### Work instructions
Nothing but a number should be written: the count of lines below that contain "name".

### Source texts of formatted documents
**********

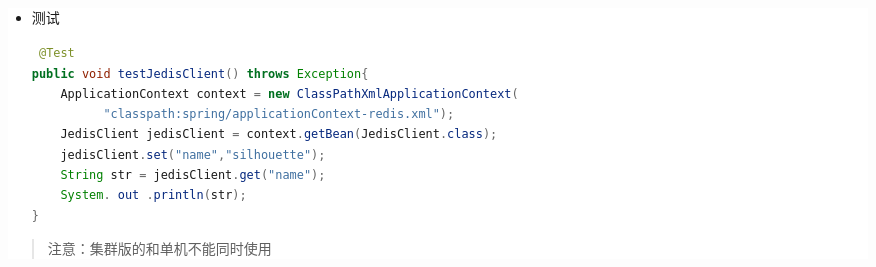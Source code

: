 * 测试

  ```java
   @Test
  public void testJedisClient() throws Exception{
      ApplicationContext context = new ClassPathXmlApplicationContext(
        	"classpath:spring/applicationContext-redis.xml");
      JedisClient jedisClient = context.getBean(JedisClient.class);
      jedisClient.set("name","silhouette");
      String str = jedisClient.get("name");
      System. out .println(str);
  }
  ```

> 注意：集群版的和单机不能同时使用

**********

### Written solution
2